* Excerpted records:

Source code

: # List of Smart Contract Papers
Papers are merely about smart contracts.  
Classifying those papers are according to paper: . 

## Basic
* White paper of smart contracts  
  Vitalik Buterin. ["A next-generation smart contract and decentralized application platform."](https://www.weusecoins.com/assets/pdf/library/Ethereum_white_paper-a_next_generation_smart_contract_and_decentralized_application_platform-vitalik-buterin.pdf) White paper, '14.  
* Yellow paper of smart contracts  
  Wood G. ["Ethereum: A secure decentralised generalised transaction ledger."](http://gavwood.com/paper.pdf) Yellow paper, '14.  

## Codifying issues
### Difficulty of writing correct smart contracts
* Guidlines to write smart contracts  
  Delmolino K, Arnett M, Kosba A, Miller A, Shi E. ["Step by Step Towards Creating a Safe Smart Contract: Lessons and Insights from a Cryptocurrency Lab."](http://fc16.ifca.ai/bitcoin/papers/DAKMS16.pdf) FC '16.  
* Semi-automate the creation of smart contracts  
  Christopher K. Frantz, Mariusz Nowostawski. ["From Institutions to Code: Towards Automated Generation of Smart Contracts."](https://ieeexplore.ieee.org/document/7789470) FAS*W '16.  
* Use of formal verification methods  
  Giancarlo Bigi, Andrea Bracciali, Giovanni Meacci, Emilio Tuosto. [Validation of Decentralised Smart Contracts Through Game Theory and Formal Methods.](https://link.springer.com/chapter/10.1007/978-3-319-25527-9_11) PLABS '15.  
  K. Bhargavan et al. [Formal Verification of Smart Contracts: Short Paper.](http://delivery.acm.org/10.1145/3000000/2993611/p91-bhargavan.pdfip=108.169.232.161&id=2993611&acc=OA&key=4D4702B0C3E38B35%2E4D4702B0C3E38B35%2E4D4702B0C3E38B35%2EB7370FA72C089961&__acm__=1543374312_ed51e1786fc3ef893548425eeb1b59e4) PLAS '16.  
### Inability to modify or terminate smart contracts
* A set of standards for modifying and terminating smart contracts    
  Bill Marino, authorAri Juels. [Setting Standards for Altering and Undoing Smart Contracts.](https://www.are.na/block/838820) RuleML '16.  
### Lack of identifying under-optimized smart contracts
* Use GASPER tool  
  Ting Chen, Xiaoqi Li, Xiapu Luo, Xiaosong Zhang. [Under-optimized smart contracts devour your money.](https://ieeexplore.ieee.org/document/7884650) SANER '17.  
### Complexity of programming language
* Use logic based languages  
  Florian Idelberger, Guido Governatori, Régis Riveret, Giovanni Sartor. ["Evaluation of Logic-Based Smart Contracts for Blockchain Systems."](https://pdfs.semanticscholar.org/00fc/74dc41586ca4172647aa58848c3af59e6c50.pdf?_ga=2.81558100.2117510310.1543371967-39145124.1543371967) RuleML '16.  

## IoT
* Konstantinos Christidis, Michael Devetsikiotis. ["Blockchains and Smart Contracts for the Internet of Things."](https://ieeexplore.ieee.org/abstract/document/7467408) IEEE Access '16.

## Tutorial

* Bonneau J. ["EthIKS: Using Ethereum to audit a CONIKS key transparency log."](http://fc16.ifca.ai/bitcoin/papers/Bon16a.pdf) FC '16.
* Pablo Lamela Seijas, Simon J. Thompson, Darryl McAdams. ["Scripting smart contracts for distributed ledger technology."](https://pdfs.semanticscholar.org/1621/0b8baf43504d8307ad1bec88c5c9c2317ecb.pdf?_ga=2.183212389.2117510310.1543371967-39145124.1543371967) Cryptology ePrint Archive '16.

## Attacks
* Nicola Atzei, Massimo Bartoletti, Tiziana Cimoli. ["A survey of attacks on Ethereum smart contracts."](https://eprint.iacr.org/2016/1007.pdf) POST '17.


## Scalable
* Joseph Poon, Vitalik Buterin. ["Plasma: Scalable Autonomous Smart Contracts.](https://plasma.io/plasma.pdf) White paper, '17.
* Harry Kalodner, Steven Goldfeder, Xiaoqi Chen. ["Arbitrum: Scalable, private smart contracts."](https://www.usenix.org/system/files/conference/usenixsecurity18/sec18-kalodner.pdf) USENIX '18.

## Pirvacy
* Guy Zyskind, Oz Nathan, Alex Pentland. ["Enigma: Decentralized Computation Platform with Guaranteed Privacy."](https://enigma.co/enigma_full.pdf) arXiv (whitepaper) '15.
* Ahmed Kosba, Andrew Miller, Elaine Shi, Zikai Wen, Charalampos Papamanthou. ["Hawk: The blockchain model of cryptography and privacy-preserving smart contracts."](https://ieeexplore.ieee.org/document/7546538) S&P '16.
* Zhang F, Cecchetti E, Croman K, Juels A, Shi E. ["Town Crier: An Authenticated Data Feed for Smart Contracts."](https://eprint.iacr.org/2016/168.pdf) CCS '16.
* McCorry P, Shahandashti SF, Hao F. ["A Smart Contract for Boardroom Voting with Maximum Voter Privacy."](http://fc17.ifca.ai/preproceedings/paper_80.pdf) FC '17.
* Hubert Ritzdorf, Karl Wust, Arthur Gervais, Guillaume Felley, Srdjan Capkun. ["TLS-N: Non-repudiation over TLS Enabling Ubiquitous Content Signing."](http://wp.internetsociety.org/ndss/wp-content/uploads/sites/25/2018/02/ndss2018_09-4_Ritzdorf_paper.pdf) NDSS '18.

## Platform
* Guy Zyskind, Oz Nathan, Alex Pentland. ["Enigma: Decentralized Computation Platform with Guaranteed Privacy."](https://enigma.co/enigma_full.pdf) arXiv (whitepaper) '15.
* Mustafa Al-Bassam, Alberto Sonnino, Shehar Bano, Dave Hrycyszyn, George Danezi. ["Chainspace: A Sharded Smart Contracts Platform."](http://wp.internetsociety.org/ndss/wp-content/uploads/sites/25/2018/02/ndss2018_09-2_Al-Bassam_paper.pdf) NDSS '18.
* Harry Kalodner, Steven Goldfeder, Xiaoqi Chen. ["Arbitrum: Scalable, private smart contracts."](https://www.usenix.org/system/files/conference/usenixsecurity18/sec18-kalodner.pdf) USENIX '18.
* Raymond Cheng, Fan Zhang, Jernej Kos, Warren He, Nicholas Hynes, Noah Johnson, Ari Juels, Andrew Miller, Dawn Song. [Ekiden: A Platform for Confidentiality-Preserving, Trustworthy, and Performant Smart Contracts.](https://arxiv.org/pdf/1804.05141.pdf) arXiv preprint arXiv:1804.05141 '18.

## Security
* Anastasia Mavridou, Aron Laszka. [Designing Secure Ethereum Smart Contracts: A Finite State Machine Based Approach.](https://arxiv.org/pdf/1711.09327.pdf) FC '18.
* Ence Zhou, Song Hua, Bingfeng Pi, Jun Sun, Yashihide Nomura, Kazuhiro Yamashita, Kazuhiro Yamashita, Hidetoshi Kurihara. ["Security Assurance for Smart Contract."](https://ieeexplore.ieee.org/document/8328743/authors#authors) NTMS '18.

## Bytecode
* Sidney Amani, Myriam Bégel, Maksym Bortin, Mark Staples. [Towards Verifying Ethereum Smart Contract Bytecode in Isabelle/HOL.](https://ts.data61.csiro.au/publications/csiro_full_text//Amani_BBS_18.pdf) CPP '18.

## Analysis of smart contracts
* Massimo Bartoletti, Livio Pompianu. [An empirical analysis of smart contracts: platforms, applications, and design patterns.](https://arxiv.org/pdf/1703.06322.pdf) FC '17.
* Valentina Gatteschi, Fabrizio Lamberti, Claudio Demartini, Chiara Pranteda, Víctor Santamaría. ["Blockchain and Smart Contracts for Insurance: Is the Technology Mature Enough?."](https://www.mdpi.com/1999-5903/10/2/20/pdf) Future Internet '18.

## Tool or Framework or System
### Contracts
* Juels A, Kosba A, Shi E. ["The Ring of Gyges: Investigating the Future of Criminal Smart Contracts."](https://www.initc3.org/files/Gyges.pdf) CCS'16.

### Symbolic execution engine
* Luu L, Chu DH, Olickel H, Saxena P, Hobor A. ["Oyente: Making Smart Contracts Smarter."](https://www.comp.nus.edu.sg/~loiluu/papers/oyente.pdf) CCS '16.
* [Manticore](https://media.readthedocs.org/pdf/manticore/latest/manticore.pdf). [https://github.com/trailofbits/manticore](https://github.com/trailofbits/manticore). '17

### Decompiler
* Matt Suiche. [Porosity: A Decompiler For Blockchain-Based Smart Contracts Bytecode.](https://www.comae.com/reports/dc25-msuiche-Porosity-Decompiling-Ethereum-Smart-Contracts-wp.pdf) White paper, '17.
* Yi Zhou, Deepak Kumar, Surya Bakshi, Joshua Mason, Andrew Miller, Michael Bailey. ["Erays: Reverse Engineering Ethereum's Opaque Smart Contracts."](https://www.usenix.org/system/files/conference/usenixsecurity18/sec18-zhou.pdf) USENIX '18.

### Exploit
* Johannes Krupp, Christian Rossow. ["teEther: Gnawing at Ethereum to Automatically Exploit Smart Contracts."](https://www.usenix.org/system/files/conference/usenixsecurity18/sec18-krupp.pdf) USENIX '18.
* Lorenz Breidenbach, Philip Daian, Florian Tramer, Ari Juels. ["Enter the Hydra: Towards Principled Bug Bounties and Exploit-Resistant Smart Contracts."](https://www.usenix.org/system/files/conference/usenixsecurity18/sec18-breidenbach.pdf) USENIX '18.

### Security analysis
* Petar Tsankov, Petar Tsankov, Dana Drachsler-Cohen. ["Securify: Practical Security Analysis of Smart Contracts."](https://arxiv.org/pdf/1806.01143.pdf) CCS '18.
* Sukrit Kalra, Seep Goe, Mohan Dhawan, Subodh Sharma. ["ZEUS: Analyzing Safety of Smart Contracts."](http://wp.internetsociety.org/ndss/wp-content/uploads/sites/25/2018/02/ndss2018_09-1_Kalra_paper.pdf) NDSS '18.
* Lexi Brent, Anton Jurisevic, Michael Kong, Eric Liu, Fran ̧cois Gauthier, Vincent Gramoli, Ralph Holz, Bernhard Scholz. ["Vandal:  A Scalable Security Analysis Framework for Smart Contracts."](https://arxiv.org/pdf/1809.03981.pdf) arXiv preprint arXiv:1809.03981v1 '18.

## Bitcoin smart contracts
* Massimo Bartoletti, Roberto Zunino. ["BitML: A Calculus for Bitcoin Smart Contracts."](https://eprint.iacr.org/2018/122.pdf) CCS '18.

* Problem details: Locate the word "Yellow" in the records and collect each line it appears in.

* The answer:
* Yellow paper of smart contracts  
  Wood G. ["Ethereum: A secure decentralised generalised transaction ledger."](http://gavwood.com/paper.pdf) Yellow paper, '14.  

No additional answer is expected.